HALİL ÖNGE (Üsküdür Kısıklı İlkokulu Müdürü)


SOSYAL MEDYA VE GENÇLİĞİMİZ


Televizyon çıkıp yaygınlaşmaya başladığında bir iletişim ve bilgilendirme vasıtası olarak  kendisine büyük görevler yüklendi. Televizyonun idaresi ve idarecilerinin kültürümüzden ve benliğimizden uzak hatta ona düşman zümreler tarafından işgal edildiğinin anlaşılmasıyla televizyona bakışımızda değişti. İş işten geçtiği içinde feverana başlandı.    

Televizyonun milli kültürümüzü değiştirmeye başlaması ise işin tuzu biberi oldu.

Cemil Meriç üstadın ifadesiyle “ televizyon, aylak, şuuru iğdiş edilmiş, hiçbir zaman okumak ve düşünmek alışkanlığı kazanmamış sokaklara insan yetiştirmek için icat edilmiş bir afyon” görevi görmeye başlayınca bu illetin ne kadar tehlikeli olduğunu anlamaya başladık.

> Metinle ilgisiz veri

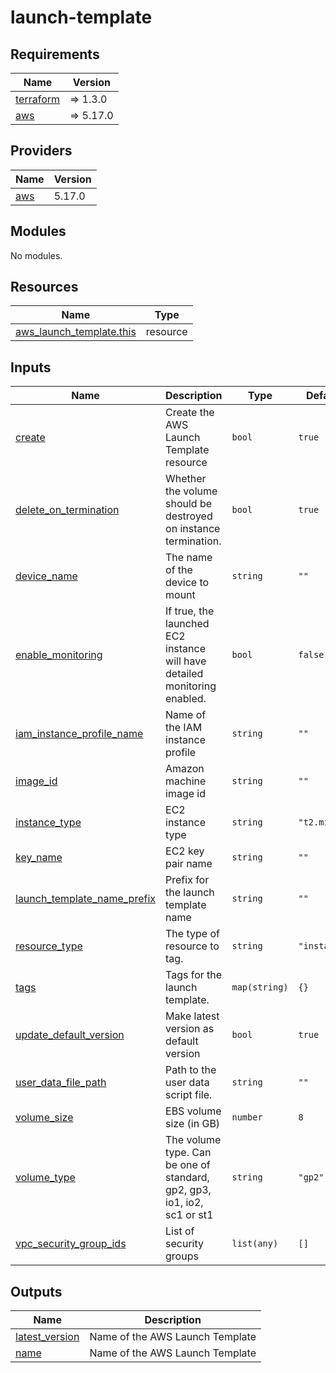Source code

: # launch-template

<!-- BEGINNING OF PRE-COMMIT-TERRAFORM DOCS HOOK -->
## Requirements

| Name | Version |
|------|---------|
| <a name="requirement_terraform"></a> [terraform](#requirement\_terraform) | => 1.3.0 |
| <a name="requirement_aws"></a> [aws](#requirement\_aws) | => 5.17.0 |

## Providers

| Name | Version |
|------|---------|
| <a name="provider_aws"></a> [aws](#provider\_aws) | 5.17.0 |

## Modules

No modules.

## Resources

| Name | Type |
|------|------|
| [aws_launch_template.this](https://registry.terraform.io/providers/hashicorp/aws/latest/docs/resources/launch_template) | resource |

## Inputs

| Name | Description | Type | Default | Required |
|------|-------------|------|---------|:--------:|
| <a name="input_create"></a> [create](#input\_create) | Create the AWS Launch Template resource | `bool` | `true` | no |
| <a name="input_delete_on_termination"></a> [delete\_on\_termination](#input\_delete\_on\_termination) | Whether the volume should be destroyed on instance termination. | `bool` | `true` | no |
| <a name="input_device_name"></a> [device\_name](#input\_device\_name) | The name of the device to mount | `string` | `""` | no |
| <a name="input_enable_monitoring"></a> [enable\_monitoring](#input\_enable\_monitoring) | If true, the launched EC2 instance will have detailed monitoring enabled. | `bool` | `false` | no |
| <a name="input_iam_instance_profile_name"></a> [iam\_instance\_profile\_name](#input\_iam\_instance\_profile\_name) | Name of the IAM instance profile | `string` | `""` | no |
| <a name="input_image_id"></a> [image\_id](#input\_image\_id) | Amazon machine image id | `string` | `""` | no |
| <a name="input_instance_type"></a> [instance\_type](#input\_instance\_type) | EC2 instance type | `string` | `"t2.micro"` | no |
| <a name="input_key_name"></a> [key\_name](#input\_key\_name) | EC2 key pair name | `string` | `""` | no |
| <a name="input_launch_template_name_prefix"></a> [launch\_template\_name\_prefix](#input\_launch\_template\_name\_prefix) | Prefix for the launch template name | `string` | `""` | no |
| <a name="input_resource_type"></a> [resource\_type](#input\_resource\_type) | The type of resource to tag. | `string` | `"instance"` | no |
| <a name="input_tags"></a> [tags](#input\_tags) | Tags for the launch template. | `map(string)` | `{}` | no |
| <a name="input_update_default_version"></a> [update\_default\_version](#input\_update\_default\_version) | Make latest version as default version | `bool` | `true` | no |
| <a name="input_user_data_file_path"></a> [user\_data\_file\_path](#input\_user\_data\_file\_path) | Path to the user data script file. | `string` | `""` | no |
| <a name="input_volume_size"></a> [volume\_size](#input\_volume\_size) | EBS volume size (in GB) | `number` | `8` | no |
| <a name="input_volume_type"></a> [volume\_type](#input\_volume\_type) | The volume type. Can be one of standard, gp2, gp3, io1, io2, sc1 or st1 | `string` | `"gp2"` | no |
| <a name="input_vpc_security_group_ids"></a> [vpc\_security\_group\_ids](#input\_vpc\_security\_group\_ids) | List of security groups | `list(any)` | `[]` | no |

## Outputs

| Name | Description |
|------|-------------|
| <a name="output_latest_version"></a> [latest\_version](#output\_latest\_version) | Name of the AWS Launch Template |
| <a name="output_name"></a> [name](#output\_name) | Name of the AWS Launch Template |
<!-- END OF PRE-COMMIT-TERRAFORM DOCS HOOK -->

Televizyonun tek taraflı olarak bu kadar zararlı olması yanında sosyal medya çift taraflı iletişim ve etkileşim yolu olunca tehlike yüzlerce kat arttı. Sosyal medya gençlerimizde kendinden kaçışa, yokluğa, boşluğa ve yalnızlığa sebep oldu. Sosyal medyadaki korkunç tiryakilik, kurbanlarını sonsuz buhranlara itmeye ve bataklığa sürüklemeye başladı..

Sosyal medyanın kültürümüzden uzak ne olduğu belli olmayan bir soysuz dünya kültürü tarafından kuşatılması milli kültürümüzün de yok olmasına sebep olmaktadır. Kitabın bulunmadığı bu ne idüğü bekli olmayan medyada,  düşünme ve irfandan da bahsetmek söz konusu değildidir. Batının bütün kötülüklerini evlerimize taşıyan sosyal medyadan güzel şeyler beklemek bir hayal olacaktır. Çağın vebası halini alan sosyal medya televizyonun her türlü kötülüğüne bile neredeyse rahmet okutacak duruma gelmiştir.

Gençlerimizi,  iyi bir şuur, benlik ve kültürel değerler vererek bu beladan kurtarabiliriz. Bu bir vakıa olduğuna göre okullarımızda sosyal medyanın kullanışı ve tehlikelerini çocuklarımıza öğretmeliyiz. Aksi takdirde geleceğimiz tehlikede olacaktır. Ve bu tehlikeden kurtulmak kurtuluş savaşından daha çetin olacaktır.